As such, now may be the perfect moment to reassess your savings and switch to an account that earns you more. This is what you want to look for when switching any savings account.
Does your bank pass on the interest rates?
This is the first question you need to ask: will you benefit from the interest rate rise? If your bank does alter the interest earned, giving you more on your savings, then you may not actually need to switch accounts. However, it’s more than likely that your bank won’t – after all, they haven’t done so in the recent past. This means, if you want your money to continue working for you, it’s time to ask yourself some hard questions, and begin researching alternative options available to you. Questions like…
Are you in it for the long-term?
There are two types of savers: those looking for a quick buck, and those seeking more long-term investments. So, you need to consider when switching savings accounts, why are you saving in the first place – and, perhaps more pertinently, have your circumstances and needs changed since you last opened one? This will determine the type of savings account you want to get – and that means…
Which savings account is right for you?
There’s a world of difference between a savings account tied to your primary bank account, and one fully focused on savings. As such, depending on why you’re saving (be it a nest egg for the future or just a place to put money away for a holiday), you want to look at your options.

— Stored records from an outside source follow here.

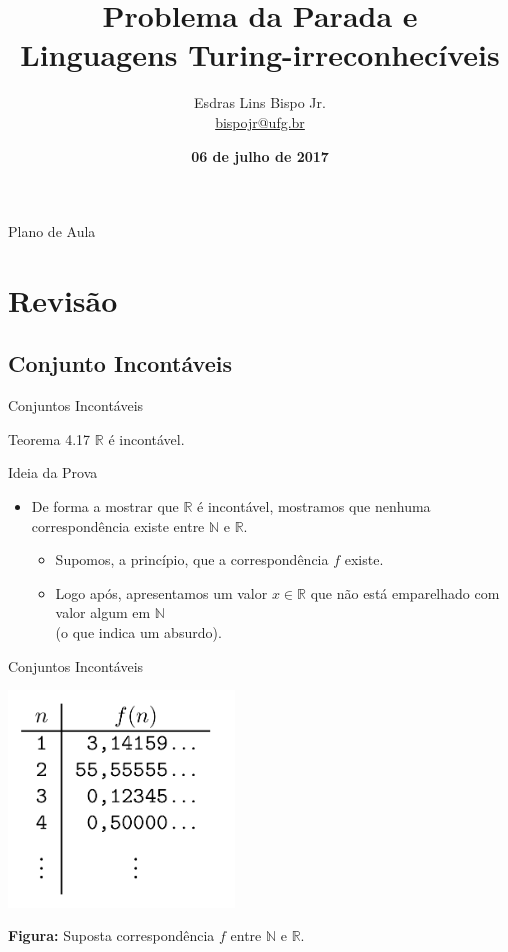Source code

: \documentclass[xcolor=dvipsnames,table]{beamer}
\title{Problema da Parada e \\Linguagens Turing-irreconhecíveis}
\author{
  Esdras Lins Bispo Jr. \\ \url{bispojr@ufg.br}
  }
\institute{
  Teoria da Computação \\Bacharelado em Ciência da Computação}
\date{\textbf{06 de julho de 2017} }
\begin{document}
	\begin{frame}
		\titlepage
	\end{frame}

	\AtBeginSection{
		\begin{frame}{Sumário}%
    		\tableofcontents[currentsection]
		\end{frame}
	}

	\begin{frame}{Plano de Aula}
		\tableofcontents
	\end{frame}
    
    \section{Revisão}
	
	\subsection{Conjunto Incontáveis}

	\begin{frame}{Conjuntos Incontáveis}
		\begin{block}{Teorema 4.17}
			$\mathbb{R}$ é incontável.
		\end{block} 
		\begin{block}{Ideia da Prova}
			\begin{itemize}
				\item De forma a mostrar que $\mathbb{R}$ é incontável, mostramos que nenhuma correspondência existe entre $\mathbb{N}$ e $\mathbb{R}$.
				\begin{itemize}
					\item Supomos, a princípio, que a correspondência $f$ existe.
					\item Logo após, apresentamos um valor $x \in \mathbb{R}$ que não está emparelhado com valor algum em $\mathbb{N}$ \\(o que indica um absurdo).				
				\end{itemize}
			\end{itemize}
		\end{block}
	\end{frame}
	
	\begin{frame}{Conjuntos Incontáveis}
		\begin{center}
			\includegraphics[width=6cm]{images/fHip.png}
			
			{\bf Figura:} Suposta correspondência $f$ entre $\mathbb{N}$ e $\mathbb{R}$.
		\end{center}
	\end{frame}
	
\end{document}
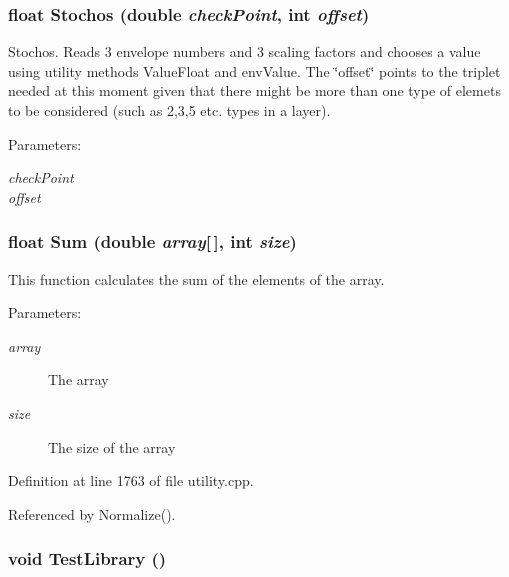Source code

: \subsubsection{\setlength{\rightskip}{0pt plus 5cm}float Stochos (double {\em check\-Point}, int {\em offset})}\label{utility_8h_a10}


Stochos. Reads 3 envelope numbers and 3 scaling factors and chooses a value using utility methods Value\-Float and env\-Value. The \char`\"{}offset\char`\"{} points to the triplet needed at this moment given that there might be more than one type of elemets to be considered (such as 2,3,5 etc. types in a layer). \begin{Desc}
\item[Parameters:]
\begin{description}
\item[{\em check\-Point}]\item[{\em offset}]\end{description}
\end{Desc}
\subsubsection{\setlength{\rightskip}{0pt plus 5cm}float Sum (double {\em array}[$\,$], int {\em size})}\label{utility_8h_a46}


This function calculates the sum of the elements of the array. \begin{Desc}
\item[Parameters:]
\begin{description}
\item[{\em array}]The array \item[{\em size}]The size of the array \end{description}
\end{Desc}


Definition at line 1763 of file utility.cpp.

Referenced by Normalize().
\subsubsection{\setlength{\rightskip}{0pt plus 5cm}void Test\-Library ()}\label{utility_8h_a48}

ISAs are a great way to save a limited amount, completely tax-free. But it’s not an ideal option if you’ll likely need easy access to your money quickly. More to the point, there are a number of ISA options open, each with different pros and cons. On the other hand, basic savings accounts offered by your high street bank are great if you need short-term savings, but you’ll end up paying tax on your money, and interest rates often aren’t as good as other options. So you’ll want to ask yourself…
Are the interest rates worth it?
In recent times, interest rates on basic savings accounts have been very poor – and there has been very little difference between them; typically they run anywhere between 0.25% and 5%. However, it’s still worth researching the major high street banks, to see if you could get a better deal. Different types of savings accounts offer different rates of interest, with simple ‘online savers’ offering less, while dedicated ‘monthly savers’ or paid-for accounts delivering more.